Les prochaines séances parlementaires (ordinaires) seront cruciales pour le pays. Déjà des élus du peuple qui avoisinent la trentaine veulent se retirer du parti de la majorité Adil. Si ce n’est pas déjà fait.  Les attaques et les contre attaques au sein de la majorité ne sont plus un secret. Le président semble avouer que sa femme est dans la ligne de mire de ses amis d’entant devenus ennemis. Bizarrement, la majorité adhère toujours au programme de ce dernier.

Parallèlement, le discours des députés à l’origine de la  motion de censure  est clair: si une dissolution  du parlement a lieu, nos alliés du sénat vont faire le nécessaire pour mettre à genoux le chef de l’exécutif. L’homme de la majorité le plus opposé au  président n’est autre que Mouhcine, le fameux sénateur de Rosso qui sait visiblement faire parler de lui.
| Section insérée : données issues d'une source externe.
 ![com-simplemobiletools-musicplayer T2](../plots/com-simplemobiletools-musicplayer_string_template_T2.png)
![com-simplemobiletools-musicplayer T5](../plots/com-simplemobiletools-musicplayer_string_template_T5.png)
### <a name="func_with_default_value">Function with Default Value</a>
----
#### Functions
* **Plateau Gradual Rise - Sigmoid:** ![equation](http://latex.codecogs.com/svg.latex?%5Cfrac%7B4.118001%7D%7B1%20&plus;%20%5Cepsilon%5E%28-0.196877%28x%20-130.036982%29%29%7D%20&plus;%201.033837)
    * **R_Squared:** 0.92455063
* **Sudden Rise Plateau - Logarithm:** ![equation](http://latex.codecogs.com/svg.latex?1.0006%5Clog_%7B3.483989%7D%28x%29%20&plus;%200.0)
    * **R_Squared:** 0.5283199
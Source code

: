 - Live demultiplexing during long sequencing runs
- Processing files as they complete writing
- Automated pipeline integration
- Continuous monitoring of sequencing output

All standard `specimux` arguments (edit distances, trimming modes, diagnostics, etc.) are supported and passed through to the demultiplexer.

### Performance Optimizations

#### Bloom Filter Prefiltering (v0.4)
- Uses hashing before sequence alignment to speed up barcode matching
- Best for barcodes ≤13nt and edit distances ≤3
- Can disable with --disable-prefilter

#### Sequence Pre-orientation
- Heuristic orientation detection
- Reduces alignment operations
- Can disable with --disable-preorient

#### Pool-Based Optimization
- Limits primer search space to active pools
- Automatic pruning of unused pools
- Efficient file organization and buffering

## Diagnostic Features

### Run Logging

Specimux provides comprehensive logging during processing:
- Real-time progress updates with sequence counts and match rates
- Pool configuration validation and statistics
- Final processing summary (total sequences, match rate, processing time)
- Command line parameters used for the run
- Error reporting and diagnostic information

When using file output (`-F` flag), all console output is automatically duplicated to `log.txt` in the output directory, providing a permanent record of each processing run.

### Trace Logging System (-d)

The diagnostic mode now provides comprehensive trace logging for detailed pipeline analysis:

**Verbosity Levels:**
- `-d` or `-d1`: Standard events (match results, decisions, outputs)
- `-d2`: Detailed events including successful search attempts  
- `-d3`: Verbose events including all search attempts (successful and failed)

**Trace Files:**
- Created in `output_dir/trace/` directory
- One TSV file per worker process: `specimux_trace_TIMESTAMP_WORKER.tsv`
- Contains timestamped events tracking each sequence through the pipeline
Il  est appuyé par le député d’Atar Ould Maham (rival de  Ould Sidi Baba, ami de Sidi O Cheikh Abdellahi) et d’autres parlementaires de la majorité.  En plus de ce groupe issu de la majorité  se trouvent des hommes qui ne sont pas du même courant.  D’où la question centrale : le clan Mohcen et Ould  Mahame a-t-il les mêmes intérêts que  Lewleid, O Zamel, Kaba ould Alewa etc. ?

En tout état de cause, les derniers rebondissements de conflits au sein du parti Adil  nous orientent vers la constitution d’un nouveau parti indépendant de l’influence du président Sidi Oud Cheikh Abdallahi.   Comment  apaiser la situation. ‘Un coup de grâce’ ?  Ou un limogeage de Ould El Waghf ?

Tawassoul à travers son nouveau statut essaye, par ailleurs,  de s’imposer avec une nouvelle mentalité guidée bien sûr  par le jeu du pouvoir.  Le mandat du président du RNDA  sera renouvelable  une seule fois. Le RFD de Ahmed Oud Dadad et l’UFP de Ould Mouloud, quant eux  ils   n’ont  pas pu durant leurs précédents     congrès procéder  à la même innovation. La seule avancée  de RFD  demeure, néanmoins,  la tenue, tout récemment,  de son premier congrès depuis sa création. Ainsi, l’AJID, jeune parti, né de divergence d’opinion entre les dirigeants de l’APP,  veut une dissolution du parlement. Le président de ce parti réclame un renforcement des acquis.

En effet,  et  jusqu’à preuve du contraire, il n’y a pas un fonctionnement étatique  en dehors du règlement des malentendus  politiques. Espérons le dépassement  d’Etat de guerre afin de concrétiser le ‘coup de  grâce’.